Muscadines seemed to ripen a little early this year. My mom and I picked dozens of deep purple berries in mid-August. Their musky scent helped us locate several vines. Their flavor is just as intense. There’s nothing quite like picking a warm muscadine and popping it into your mouth – biting through the thick, tart skin then extracting the sweet, gelatinous heart. Instead of spitting out the hulls, I chew them until the bitter tannins make my jaws ache.
My great-grandmother used them to great effect in her muscadine preserves. No refined jellies for her. She squeezed out the innards, got rid of most of the seeds then threw the hulls in the pot. This snout-to-tail approach is back in vogue – a trendy restaurant in Atlanta currently serves a muscadine custard tart, hulls included, for $8 a pop. I imagine Grandma Noona laughing and saying, “Well I hope my never!” She wasn’t trying to make a big statement with her muscadine preserves – she was simply poor and resourceful – but she knew they were something special. My mom still recalls the way the hulls plumped up with little globs of jelly.
Pawpaws generally ripen around this time as well. The fruits are about the size of a National Pickler. At their best, they have a creamy texture and the sweetness of mango or banana. Because of their brief shelf-life, pawpaws have never gone into widespread commercial production. While this species isn’t common in the Uwharries, in moist bottomlands, it can grow in large colonies. (Think of the lyrics “way down yonder in the pawpaw patch.”) The trees themselves look tropical, with smooth, thin bark and large, light green leaves that turn golden in fall. They act as larval hosts for the zebra swallowtail butterfly. The maroon blooms resemble a tricorner hat and appear before the leaves mature. Their faint, fetid smell attracts few pollinators. People sometimes put out rotten fruit, or even roadkill, near their trees to entice fruit flies and blowflies to the task.
I was taught to wait for a good, hard frost before gathering persimmons. The weather probably plays a role in ripening them, but the advice is really more about patience. You have to wait until they’re ready to fall off the tree or else they’ll pucker your mouth. It’s nice to eat a few out of hand as you work, but it’s hard to think of any higher calling for this humble fruit than persimmon pudding. The number of recipes probably rivals the number of trees in the Uwharries. A Google search resulted in 16,100 hits. I imagine that number would double if church cookbooks were available on-line.

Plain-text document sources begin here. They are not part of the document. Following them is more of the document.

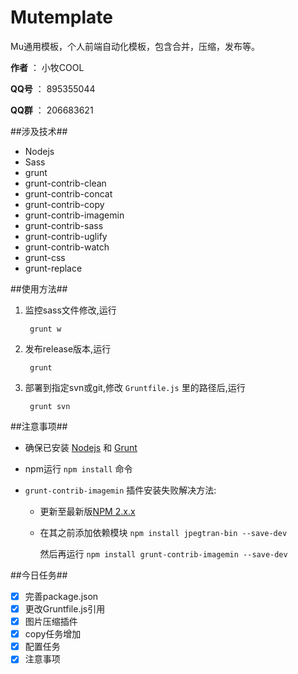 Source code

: Mutemplate
=====

Mu通用模板，个人前端自动化模板，包含合并，压缩，发布等。

**作者** ： 小牧COOL

**QQ号** ： 895355044

**QQ群** ： 206683621

##涉及技术##

- Nodejs
- Sass
- grunt
- grunt-contrib-clean
- grunt-contrib-concat
- grunt-contrib-copy
- grunt-contrib-imagemin
- grunt-contrib-sass
- grunt-contrib-uglify
- grunt-contrib-watch
- grunt-css
- grunt-replace

##使用方法##

1. 监控sass文件修改,运行

        grunt w

2. 发布release版本,运行

        grunt

3. 部署到指定svn或git,修改 `Gruntfile.js` 里的路径后,运行

        grunt svn


##注意事项##

- 确保已安装 [Nodejs](https://github.com/bingblue/group/wiki/1.-%E7%AC%AC%E4%B8%80%E7%AB%A0%EF%BC%9A%E6%90%AD%E5%BB%BA%E7%8E%AF%E5%A2%83#%E5%AE%89%E8%A3%85-nodejs) 和 [Grunt](https://github.com/bingblue/group/wiki/3.-%E7%AC%AC%E4%B8%89%E7%AB%A0%EF%BC%9A%E5%85%B6%E4%BB%96%E6%8A%80%E6%9C%AF%E4%BB%8B%E7%BB%8D#grunt)

- npm运行 `npm install` 命令

- `grunt-contrib-imagemin` 插件安装失败解决方法:

    - 更新至最新版[NPM 2.x.x](https://github.com/npm/npm)

    - 在其之前添加依赖模块 `npm install jpegtran-bin --save-dev`

      然后再运行 `npm install grunt-contrib-imagemin --save-dev`

##今日任务##

- [X] 完善package.json
- [X] 更改Gruntfile.js引用
- [X] 图片压缩插件
- [X] copy任务增加
- [X] 配置任务
- [X] 注意事项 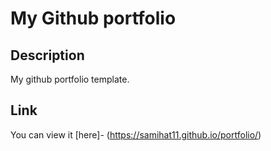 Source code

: # My Github portfolio

## Description

My github portfolio template.

## Link

You can view it [here]- (https://samihat11.github.io/portfolio/) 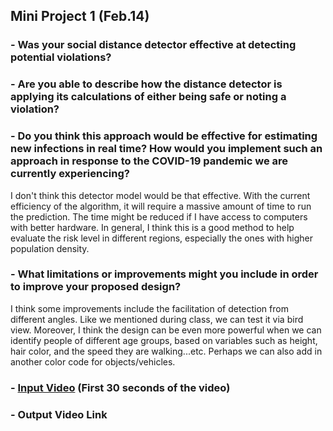 ## Mini Project 1 (Feb.14)

### - Was your social distance detector effective at detecting potential violations? 

### - Are you able to describe how the distance detector is applying its calculations of either being safe or noting a violation?

### - Do you think this approach would be effective for estimating new infections in real time? How would you implement such an approach in response to the COVID-19 pandemic we are currently experiencing?
I don't think this detector model would be that effective. With the current efficiency of the algorithm, it will require a massive amount of time to run the prediction. The time might be reduced if I have access to computers with better hardware. In general, I think this is a good method to help evaluate the risk level in different regions, especially the ones with higher population density. 

### - What limitations or improvements might you include in order to improve your proposed design?
I think some improvements include the facilitation of detection from different angles. Like we mentioned during class, we can test it via bird view. Moreover, I think the design can be even more powerful when we can identify people of different age groups, based on variables such as height, hair color, and the speed they are walking...etc. Perhaps we can also add in another color code for objects/vehicles.  

### - [Input Video](https://youtu.be/bBj7QqmFNPw) (First 30 seconds of the video)
### - Output Video Link
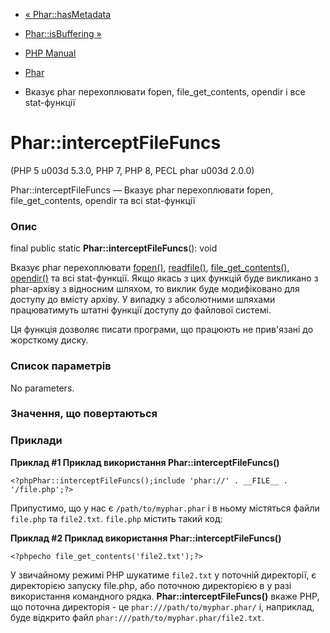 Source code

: - [« Phar::hasMetadata](phar.hasmetadata.md)
- [Phar::isBuffering »](phar.isbuffering.md)

- [PHP Manual](index.md)
- [Phar](class.phar.md)
- Вказує phar перехоплювати fopen, file_get_contents, opendir і все
stat-функції

# Phar::interceptFileFuncs

(PHP 5 u003d 5.3.0, PHP 7, PHP 8, PECL phar u003d 2.0.0)

Phar::interceptFileFuncs — Вказує phar перехоплювати fopen,
file_get_contents, opendir та всі stat-функції

### Опис

final public static **Phar::interceptFileFuncs**(): void

Вказує phar перехоплювати [fopen()](function.fopen.md),
[readfile()](function.readfile.md),
[file_get_contents()](function.file-get-contents.md),
[opendir()](function.opendir.md) та всі stat-функції. Якщо якась
з цих функцій буде викликано з phar-архіву з відносним шляхом, то
виклик буде модифіковано для доступу до вмісту архіву. У випадку з
абсолютними шляхами працюватимуть штатні функції доступу до файлової
системі.

Ця функція дозволяє писати програми, що працюють не прив'язані до
жорсткому диску.

### Список параметрів

No parameters.

### Значення, що повертаються

### Приклади

**Приклад #1 Приклад використання **Phar::interceptFileFuncs()****

` <?phpPhar::interceptFileFuncs();include 'phar://' . __FILE__ . '/file.php';?> `

Припустимо, що у нас є `/path/to/myphar.phar` і в ньому містяться
файли `file.php` та `file2.txt`. `file.php` містить такий код:

**Приклад #2 Приклад використання **Phar::interceptFileFuncs()****

` <?phpecho file_get_contents('file2.txt');?> `

У звичайному режимі PHP шукатиме `file2.txt` у поточній директорії,
є директорією запуску file.php, або поточною директорією в
у разі використання командного рядка. **Phar::interceptFileFuncs()**
вкаже PHP, що поточна директорія - це `phar:///path/to/myphar.phar/`
і, наприклад, буде відкрито файл
`phar:///path/to/myphar.phar/file2.txt`.
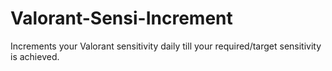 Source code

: # Valorant-Sensi-Increment
Increments your Valorant sensitivity daily till your required/target sensitivity is achieved.
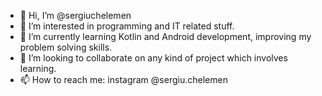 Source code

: - 👋 Hi, I’m @sergiuchelemen
- 👀 I’m interested in programming and IT related stuff.
- 🌱 I’m currently learning Kotlin and Android development, improving my problem solving skills.
- 💞️ I’m looking to collaborate on any kind of project which involves learning.
- 📫 How to reach me: instagram @sergiu.chelemen

<!---
sergiuchelemen/sergiuchelemen is a ✨ special ✨ repository because its `README.md` (this file) appears on your GitHub profile.
You can click the Preview link to take a look at your changes.
--->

Collecting food from the woods is satisfying on many levels. Foraging for seasonal fruits connects us with the rhythms of nature. And who doesn’t enjoy getting something for free? Maybe it takes us back to the days of our hunter/gatherer ancestors. But bear in mind that flavor and quality can vary among plants in the wild. If you want consistently tasty fruit, buy a cultivar from a reputable nursery. And be prepared to share the bounty with our local wildlife.